Mohamed al Fayed's controversial theories about the death of Diana, Princess of Wales, came under fire yesterday.

The Harrods tycoon listened quietly as layers of his theory that Diana was murdered in a 1997 car crash by MI6 on the order of the Duke of Edinburgh because she was pregnant and set to get engaged to his son Dodi, were stripped down.

John Macnamara, a retired Metropolitan Police detective chief superintendent and Mr al Fayed's director of security in August 1997, accepted he had lied in public when he claimed in a television interview that driver Henri Paul had only drunk pineapple juice.

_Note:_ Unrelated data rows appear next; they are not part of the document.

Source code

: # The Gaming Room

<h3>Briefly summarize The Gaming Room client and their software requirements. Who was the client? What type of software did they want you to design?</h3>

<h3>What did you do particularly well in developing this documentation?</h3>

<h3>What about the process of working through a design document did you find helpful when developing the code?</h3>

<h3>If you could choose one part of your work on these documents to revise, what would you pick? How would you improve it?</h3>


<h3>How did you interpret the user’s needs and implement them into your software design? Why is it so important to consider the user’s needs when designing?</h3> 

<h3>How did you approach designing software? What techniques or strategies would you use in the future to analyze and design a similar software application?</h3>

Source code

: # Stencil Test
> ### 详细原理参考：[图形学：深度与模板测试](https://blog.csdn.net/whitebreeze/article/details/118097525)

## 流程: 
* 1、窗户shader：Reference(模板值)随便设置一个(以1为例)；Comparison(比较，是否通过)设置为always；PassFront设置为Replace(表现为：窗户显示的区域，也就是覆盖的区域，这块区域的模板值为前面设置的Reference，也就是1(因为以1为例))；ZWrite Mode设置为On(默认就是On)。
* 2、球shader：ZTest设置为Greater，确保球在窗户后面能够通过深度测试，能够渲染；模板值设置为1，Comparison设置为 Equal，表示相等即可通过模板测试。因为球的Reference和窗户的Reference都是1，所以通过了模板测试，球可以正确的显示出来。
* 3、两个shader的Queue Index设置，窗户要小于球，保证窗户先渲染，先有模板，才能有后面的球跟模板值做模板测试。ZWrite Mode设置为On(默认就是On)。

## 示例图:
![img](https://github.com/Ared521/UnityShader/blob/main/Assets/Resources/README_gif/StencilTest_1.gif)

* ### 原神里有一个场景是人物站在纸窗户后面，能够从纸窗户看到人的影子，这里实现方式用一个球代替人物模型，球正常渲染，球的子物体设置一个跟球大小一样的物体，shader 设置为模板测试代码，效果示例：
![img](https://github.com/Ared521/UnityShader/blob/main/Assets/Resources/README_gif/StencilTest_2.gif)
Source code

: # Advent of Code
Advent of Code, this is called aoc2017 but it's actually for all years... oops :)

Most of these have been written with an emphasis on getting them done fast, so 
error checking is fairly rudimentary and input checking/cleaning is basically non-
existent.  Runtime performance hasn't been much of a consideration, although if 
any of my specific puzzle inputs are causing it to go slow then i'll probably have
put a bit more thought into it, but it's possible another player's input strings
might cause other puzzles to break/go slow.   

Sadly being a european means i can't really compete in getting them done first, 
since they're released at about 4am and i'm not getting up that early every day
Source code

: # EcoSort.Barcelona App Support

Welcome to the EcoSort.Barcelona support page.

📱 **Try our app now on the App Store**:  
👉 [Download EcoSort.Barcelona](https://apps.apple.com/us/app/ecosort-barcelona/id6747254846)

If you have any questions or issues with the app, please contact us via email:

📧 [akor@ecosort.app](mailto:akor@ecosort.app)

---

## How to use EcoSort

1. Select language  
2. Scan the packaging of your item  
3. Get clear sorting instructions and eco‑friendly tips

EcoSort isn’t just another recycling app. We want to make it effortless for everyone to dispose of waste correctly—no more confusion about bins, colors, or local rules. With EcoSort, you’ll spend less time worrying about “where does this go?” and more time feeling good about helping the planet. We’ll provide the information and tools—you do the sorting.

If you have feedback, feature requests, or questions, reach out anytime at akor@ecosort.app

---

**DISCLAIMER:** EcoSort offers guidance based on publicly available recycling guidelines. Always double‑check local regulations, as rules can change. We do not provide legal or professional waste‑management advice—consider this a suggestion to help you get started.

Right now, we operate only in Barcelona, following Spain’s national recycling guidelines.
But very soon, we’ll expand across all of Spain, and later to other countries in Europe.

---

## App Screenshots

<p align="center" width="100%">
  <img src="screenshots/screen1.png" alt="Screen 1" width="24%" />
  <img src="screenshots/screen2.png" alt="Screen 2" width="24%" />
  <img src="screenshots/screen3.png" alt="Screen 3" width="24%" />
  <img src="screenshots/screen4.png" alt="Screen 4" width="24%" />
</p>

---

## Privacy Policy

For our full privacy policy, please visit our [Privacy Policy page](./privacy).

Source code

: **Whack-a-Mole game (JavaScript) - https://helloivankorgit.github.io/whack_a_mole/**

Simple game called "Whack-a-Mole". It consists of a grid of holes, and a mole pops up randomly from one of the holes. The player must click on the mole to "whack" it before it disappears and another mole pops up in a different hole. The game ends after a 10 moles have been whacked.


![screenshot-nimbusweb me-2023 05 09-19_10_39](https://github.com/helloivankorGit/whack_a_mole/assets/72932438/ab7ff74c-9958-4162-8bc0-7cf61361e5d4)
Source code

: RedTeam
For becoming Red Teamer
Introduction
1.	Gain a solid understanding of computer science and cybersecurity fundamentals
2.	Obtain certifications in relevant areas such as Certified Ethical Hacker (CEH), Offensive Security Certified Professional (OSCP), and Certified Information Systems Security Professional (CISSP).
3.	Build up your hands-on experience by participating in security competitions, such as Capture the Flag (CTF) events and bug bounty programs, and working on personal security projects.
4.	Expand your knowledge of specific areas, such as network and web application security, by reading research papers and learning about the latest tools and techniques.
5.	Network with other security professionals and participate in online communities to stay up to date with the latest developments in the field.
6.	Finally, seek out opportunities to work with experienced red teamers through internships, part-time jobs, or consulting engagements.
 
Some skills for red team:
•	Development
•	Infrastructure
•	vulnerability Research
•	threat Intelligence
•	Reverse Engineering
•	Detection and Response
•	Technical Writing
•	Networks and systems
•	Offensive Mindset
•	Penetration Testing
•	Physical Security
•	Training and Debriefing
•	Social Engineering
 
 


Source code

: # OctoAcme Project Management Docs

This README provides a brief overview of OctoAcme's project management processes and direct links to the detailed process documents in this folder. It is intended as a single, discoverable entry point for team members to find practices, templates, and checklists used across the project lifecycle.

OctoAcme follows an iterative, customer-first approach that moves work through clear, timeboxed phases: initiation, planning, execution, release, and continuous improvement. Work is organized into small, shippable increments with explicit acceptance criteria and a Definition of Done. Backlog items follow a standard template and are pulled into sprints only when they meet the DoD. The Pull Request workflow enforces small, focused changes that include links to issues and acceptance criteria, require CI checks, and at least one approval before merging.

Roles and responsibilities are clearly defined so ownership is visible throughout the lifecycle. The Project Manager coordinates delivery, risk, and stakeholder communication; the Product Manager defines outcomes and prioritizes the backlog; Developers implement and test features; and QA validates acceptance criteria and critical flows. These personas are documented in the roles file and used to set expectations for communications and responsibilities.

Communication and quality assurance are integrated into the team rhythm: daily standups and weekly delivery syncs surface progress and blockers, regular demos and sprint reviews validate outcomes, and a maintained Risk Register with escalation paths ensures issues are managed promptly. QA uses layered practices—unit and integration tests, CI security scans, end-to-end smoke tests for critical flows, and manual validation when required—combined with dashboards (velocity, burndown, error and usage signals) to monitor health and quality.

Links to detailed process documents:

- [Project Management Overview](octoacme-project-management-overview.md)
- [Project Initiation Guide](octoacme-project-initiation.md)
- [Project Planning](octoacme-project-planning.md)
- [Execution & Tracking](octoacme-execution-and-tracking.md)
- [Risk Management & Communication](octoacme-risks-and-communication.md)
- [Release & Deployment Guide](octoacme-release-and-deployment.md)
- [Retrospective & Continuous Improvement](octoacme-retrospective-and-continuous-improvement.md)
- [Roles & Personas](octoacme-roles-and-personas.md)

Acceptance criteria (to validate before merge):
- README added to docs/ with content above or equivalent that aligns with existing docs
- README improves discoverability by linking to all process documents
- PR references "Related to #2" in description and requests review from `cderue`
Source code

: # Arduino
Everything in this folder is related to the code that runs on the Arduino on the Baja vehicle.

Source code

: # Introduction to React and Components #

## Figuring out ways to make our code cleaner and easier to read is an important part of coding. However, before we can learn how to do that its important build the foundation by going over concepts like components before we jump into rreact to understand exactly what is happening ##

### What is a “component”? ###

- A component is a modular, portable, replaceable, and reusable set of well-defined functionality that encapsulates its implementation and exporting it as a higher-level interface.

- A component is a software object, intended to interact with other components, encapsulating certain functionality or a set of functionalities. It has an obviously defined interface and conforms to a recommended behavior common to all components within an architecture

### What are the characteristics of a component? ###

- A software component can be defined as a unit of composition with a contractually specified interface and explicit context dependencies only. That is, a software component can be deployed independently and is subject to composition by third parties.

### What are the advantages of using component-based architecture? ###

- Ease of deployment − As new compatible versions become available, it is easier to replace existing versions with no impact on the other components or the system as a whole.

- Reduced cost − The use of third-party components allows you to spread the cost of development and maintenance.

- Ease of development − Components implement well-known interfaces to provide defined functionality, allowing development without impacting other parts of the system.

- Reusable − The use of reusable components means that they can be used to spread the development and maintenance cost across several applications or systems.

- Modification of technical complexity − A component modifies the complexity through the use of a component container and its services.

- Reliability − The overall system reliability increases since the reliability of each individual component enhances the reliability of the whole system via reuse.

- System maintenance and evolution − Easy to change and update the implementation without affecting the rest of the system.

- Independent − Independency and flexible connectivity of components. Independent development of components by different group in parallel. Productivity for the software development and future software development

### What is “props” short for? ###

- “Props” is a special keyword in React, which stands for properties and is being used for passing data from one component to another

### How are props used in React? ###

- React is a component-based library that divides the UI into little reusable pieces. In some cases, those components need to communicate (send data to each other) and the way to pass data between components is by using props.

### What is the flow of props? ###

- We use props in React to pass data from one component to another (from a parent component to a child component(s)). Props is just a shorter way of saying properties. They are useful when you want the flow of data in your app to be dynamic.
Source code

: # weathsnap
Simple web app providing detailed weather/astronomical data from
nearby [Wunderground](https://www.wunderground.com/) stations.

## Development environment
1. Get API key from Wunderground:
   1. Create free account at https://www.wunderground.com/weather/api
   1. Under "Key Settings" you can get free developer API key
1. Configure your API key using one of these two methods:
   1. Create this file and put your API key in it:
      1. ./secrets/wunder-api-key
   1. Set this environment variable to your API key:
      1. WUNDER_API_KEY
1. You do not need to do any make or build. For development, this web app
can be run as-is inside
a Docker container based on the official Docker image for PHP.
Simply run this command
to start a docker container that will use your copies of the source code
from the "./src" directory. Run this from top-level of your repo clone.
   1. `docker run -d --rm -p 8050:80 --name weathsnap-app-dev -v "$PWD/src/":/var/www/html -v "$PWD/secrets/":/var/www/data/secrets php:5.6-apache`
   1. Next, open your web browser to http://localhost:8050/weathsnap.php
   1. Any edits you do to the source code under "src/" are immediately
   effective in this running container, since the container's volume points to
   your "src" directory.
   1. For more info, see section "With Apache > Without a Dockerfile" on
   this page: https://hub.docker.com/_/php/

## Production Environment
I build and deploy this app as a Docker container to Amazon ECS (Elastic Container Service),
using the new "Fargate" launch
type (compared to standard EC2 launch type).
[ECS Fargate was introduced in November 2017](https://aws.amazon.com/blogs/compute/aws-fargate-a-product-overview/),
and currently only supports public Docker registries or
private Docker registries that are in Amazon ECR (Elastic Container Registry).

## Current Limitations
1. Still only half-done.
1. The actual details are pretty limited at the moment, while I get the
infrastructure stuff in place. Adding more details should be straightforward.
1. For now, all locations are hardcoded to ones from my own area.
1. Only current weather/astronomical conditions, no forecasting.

The jury also heard Lord Stevens, who carried out Operation Paget, the official investigation into the conspiracy theories, publicly denounce for the first time "scurrilous allegations" about his professionalism.

He condemned suggestions that he or his team had been negligent, not done their job properly and that he had been "got at" regarding the evidence in the report.

Calling the allegations "quite outrageous," he said: "I will take that on my behalf, but I will not have it said about people who worked for me for four years, who sometimes cannot defend themselves on these issues."

Lord Steven's report, published in December 2006, found the deaths were a tragic accident and also that Mr Paul was three times the French drink-drive limit.

In contrast to an eye-catching headline back in 1997 which claimed Mr Paul was "drunk as a pig", Lord Stevens described him on the night as "under the influence of alcohol".

He told the jury at the Diana inquest at the High Court in London: "Looking at the CCTV, looking at the witness statements, we knew that Henri Paul by account had a high tolerance for drink and, in all honesty, we could not say he was drunk, in our definition."

Lord Stevens claimed Mr Paul "appeared to have an alcohol problem and obviously had a very high tolerance to alcohol".

Lord Stevens also hit back at the suggestion he had used a November 2006 meeting with Mr Paul's parents, Jean and Gisele, to deliberately mislead them over what he would say about how much their son had drunk.

He said: "That's outrageous, and I'm looking for an apology in relation to that."

The hearing was adjourned to Monday when Mr al Fayed is set to give evidence.